The report states that “the transition to a net-zero economy … looks set to have the largest impact in the coming years” as the overarching context for the continued rise in litigation. I’ve blogged previously on some of the risks to corporate Net Zero pledges/programs that rely too much on carbon offsets, which pose litigation risks. The Association mentions other possible causes of action:
Loss of value in companies can lead to regulatory sanctions or shareholder action against directors and officers. Already, plaintiffs are taking fiduciaries and decision-makers to court, citing developing standards of care. Complaints have been brought against professionals, such as auditors, for failing to integrate climate change into corporate disclosures. Future litigation may therefore come as a direct consequence of failing to take climate change and the transition seriously enough or into account soon enough…

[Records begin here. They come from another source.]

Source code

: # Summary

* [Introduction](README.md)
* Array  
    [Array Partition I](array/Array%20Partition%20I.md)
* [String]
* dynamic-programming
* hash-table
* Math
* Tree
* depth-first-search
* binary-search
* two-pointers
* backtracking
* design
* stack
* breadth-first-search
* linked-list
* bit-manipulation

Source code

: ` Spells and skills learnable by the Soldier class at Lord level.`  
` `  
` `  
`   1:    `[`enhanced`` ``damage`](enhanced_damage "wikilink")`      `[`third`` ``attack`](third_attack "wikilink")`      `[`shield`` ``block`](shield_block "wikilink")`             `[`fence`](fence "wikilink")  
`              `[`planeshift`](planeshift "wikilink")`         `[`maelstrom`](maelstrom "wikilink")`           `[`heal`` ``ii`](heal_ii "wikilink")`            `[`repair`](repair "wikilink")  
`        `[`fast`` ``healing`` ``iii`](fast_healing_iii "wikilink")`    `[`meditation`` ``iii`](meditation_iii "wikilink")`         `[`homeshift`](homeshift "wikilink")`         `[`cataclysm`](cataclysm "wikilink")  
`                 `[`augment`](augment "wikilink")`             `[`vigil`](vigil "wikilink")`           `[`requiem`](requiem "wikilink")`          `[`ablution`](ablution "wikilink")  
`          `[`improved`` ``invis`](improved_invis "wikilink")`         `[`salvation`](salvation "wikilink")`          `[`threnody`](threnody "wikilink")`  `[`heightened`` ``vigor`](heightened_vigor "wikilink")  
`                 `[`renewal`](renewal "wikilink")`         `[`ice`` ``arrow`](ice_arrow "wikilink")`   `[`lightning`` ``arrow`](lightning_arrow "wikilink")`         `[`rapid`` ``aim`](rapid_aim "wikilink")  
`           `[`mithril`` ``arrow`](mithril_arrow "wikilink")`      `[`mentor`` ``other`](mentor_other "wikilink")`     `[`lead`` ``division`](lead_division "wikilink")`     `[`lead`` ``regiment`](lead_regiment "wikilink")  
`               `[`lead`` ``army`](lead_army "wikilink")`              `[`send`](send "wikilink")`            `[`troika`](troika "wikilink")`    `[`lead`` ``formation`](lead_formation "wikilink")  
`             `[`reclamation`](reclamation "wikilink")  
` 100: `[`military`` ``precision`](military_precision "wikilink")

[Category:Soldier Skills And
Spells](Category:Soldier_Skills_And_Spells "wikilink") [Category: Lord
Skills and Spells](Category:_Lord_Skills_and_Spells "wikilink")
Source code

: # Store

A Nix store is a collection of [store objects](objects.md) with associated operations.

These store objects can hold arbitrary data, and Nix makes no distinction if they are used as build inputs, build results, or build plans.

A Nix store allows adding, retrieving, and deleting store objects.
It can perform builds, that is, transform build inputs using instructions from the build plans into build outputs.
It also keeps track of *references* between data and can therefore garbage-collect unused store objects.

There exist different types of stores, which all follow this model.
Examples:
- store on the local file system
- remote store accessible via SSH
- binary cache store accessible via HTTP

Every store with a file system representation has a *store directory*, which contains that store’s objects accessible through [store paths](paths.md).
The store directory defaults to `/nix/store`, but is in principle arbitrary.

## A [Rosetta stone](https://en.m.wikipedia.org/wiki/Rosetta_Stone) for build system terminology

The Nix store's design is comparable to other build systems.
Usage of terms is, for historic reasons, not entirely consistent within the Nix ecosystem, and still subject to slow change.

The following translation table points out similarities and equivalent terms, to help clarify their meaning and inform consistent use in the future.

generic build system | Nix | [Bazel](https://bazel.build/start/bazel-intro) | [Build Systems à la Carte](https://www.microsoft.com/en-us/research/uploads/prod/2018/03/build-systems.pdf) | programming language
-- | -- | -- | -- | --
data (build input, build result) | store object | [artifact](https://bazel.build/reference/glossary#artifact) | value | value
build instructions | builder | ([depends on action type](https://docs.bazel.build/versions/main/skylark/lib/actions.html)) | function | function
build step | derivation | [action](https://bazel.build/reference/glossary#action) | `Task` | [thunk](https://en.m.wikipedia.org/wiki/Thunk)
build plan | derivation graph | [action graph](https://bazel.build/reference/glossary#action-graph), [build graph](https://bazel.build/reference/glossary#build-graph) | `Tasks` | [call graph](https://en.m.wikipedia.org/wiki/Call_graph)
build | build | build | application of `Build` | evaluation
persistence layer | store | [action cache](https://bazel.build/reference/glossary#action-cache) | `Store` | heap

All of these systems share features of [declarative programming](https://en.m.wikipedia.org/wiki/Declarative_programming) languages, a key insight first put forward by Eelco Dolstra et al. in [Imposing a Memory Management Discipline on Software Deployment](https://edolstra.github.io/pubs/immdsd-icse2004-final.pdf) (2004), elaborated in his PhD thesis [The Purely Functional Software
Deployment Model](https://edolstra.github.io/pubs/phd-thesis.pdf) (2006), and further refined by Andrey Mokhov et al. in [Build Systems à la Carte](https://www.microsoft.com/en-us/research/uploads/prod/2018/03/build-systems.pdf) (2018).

However, it is important to note that this field will continue to evolve and other drivers of climate litigation may emerge as the world transitions to a net-zero economy. The deployment of green and smart infrastructure systems at scale or of new and untested technologies that disrupt established business models, for example, may drive change in this space if the risks are not adequately assessed, understood and mitigated.
What You Can Do
Increased litigation risk means counsel should be involved in your company’s climate activities every step of the way – from developing public statements/reports to planning how to implement technical program elements. Potential liability and legal actions may differ based on an individual’s role as staff, management or Board member. Increasing internal awareness of these risks, and the need for counsel’s participation, is a good first step. Effective communication requires on-going reinforcement of the message as well.
When exploring these risks internally, it may be helpful to ask “How would we respond if we were faced with climate litigation?” – that moves the conversation away from questioning whether a suit would be filed, and instead opens the door to exploring what controls and protections are in place, or need to be reassessed.
Staying on top of the litigation climate of climate matters will also be important for legal departments and outside counsel. The tentacles of these issues extend widely, sometimes into surprising topics, doctrines and jurisdictions. Lawyers should attempt to gain an understanding of technical foundations of potential climate solutions and statements made by the company.
Perhaps at the most basic level, counsel should assume climate information in all forms will be widely read, since that is now under the microscope by investors, customers, NGOs, the media, and increasingly – regulators.